Data Lineage Doesn’t Have To Be Hard
Your boss comes up to you in the middle of the day and asks, “Your fraud detection algorithm has consistently been flagging transactions from one particular zip code as fraud. What’s going on?”
That should be an easy enough question to answer, right? You can use model interpretability tools, such as the popular open-source packages Lime or SHAP, to peer into your model and better understand how your model works.
But, that’s only part of the story. Even if you understand how your model works, you will quickly want to uncover what data was used to train your model, as well as the individual features served to your deployed model. Even if you are lucky enough to have robust data pipelines, tracking down old training sets, re-engineering feature pipelines, and searching through API logs to identify past predictions will be difficult, if not impossible.
The Increasing Need for Data Lineage
And so enters my personal favorite buzzword (or perhaps buzzwords) of 2021: data lineage.

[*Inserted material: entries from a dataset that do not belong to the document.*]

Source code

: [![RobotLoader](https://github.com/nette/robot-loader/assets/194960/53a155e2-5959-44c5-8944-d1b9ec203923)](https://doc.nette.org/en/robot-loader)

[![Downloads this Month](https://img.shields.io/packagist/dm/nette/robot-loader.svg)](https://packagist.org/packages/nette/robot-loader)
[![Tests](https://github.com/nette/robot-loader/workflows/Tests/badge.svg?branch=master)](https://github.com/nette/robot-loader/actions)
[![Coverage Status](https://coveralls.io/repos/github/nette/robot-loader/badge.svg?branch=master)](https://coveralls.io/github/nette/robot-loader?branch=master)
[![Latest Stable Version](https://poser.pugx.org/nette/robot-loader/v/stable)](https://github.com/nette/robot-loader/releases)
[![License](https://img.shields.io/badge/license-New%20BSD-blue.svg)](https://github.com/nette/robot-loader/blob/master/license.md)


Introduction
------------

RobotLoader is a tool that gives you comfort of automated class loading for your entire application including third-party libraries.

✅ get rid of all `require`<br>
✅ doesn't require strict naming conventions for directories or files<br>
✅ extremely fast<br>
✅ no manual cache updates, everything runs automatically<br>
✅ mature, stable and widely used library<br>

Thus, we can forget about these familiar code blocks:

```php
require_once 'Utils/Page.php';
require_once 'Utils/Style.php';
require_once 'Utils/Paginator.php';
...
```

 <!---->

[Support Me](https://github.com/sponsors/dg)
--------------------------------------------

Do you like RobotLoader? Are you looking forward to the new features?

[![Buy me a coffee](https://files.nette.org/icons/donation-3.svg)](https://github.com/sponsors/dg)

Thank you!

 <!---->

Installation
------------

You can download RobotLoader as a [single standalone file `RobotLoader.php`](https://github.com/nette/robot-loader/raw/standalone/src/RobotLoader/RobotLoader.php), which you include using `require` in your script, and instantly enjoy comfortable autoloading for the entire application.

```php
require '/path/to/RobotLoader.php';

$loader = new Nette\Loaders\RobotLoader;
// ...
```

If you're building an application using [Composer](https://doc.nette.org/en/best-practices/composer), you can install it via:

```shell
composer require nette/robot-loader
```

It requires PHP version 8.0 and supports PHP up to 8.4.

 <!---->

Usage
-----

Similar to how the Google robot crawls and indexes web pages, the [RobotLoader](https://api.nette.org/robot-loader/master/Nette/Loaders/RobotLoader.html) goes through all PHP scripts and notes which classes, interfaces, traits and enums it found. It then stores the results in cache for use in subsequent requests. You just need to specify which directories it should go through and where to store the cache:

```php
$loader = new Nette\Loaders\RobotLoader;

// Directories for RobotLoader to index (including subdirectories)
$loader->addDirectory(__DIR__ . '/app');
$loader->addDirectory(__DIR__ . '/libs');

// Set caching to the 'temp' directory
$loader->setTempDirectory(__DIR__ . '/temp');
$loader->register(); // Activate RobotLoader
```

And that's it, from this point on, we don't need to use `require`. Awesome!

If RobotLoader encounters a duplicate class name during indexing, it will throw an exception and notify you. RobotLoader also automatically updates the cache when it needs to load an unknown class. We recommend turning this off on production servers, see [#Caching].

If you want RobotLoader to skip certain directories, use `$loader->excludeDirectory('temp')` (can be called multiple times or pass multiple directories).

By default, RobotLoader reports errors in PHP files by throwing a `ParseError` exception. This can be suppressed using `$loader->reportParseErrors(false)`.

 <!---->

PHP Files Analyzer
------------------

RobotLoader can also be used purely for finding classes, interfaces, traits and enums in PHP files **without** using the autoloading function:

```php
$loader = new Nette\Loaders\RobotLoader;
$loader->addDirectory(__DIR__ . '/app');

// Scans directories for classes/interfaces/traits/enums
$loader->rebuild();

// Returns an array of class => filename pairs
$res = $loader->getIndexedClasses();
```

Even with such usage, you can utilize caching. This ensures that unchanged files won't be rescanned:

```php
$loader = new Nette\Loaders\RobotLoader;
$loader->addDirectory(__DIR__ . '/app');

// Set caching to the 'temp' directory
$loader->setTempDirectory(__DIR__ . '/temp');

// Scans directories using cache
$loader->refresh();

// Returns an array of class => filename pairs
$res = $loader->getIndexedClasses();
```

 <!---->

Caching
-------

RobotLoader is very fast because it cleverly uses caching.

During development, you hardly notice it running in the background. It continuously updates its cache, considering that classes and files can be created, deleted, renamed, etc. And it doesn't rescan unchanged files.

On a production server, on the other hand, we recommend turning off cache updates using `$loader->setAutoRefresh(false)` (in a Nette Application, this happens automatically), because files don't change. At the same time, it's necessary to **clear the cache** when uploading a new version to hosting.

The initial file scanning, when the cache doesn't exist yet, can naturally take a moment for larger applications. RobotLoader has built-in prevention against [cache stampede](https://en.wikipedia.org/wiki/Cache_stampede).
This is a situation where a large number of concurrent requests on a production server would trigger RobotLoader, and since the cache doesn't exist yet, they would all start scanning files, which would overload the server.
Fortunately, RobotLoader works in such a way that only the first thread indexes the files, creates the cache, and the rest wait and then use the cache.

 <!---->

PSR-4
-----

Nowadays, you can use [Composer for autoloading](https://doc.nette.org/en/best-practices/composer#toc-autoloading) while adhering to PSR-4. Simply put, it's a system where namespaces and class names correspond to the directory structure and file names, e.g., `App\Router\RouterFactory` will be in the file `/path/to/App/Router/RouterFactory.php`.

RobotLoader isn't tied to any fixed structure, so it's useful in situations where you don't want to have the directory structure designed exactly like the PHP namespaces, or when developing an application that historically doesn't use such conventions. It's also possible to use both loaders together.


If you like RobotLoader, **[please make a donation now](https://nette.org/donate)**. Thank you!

What exactly is data lineage? In the machine learning context, data lineage is a complete history of your data, from raw ingest to features used for model training and served to deployed models.
Data-driven organizations now have the desire, and oftentimes the regulatory requirement, to keep better track of their data and explain how it is used inside of their company. The solution to tracking data lineage and ensuring data governance is a Feature Store. Tech giants like Uber and Airbnb introduced us to the idea of a Feature Store, and companies of all sizes are putting them into practice.
How Feature Stores Simplify Data Lineage
How exactly does a Feature Store help you explain your models? It all starts with feature engineering, turning raw data into the inputs of your model. Without a Feature Store, you have to build a separate feature engineering pipeline for each model you want to deploy. Duplicate pipelines don’t just lead to unnecessary compute costs and engineering efforts, they lead to a data lineage nightmare. One pipeline, weekly_trans_agg might aggregate weekly transactions starting on Sunday, while another, weekly_trans_agg_m aggregates weekly transactions starting on Monday. Figuring out which pipeline, potentially out of hundreds or thousands, was used to train which model months after the model was trained… I wouldn’t want to be the data scientist asked to do that.
A Feature Store eliminates that mess of pipelines; it is a single, central, feature repository. All data used for analytics, whether it’s batch inserts coming from your data warehouse or real-time pipelines updated multiple times a second, feed into the Feature Store. Here, features are engineered, versioned (so you can identify past values), and shared across multiple deployed models. If you want to know what data was used to train a model years ago, the Feature Store can rebuild the exact training set used, even if that model was trained on data from many different sources.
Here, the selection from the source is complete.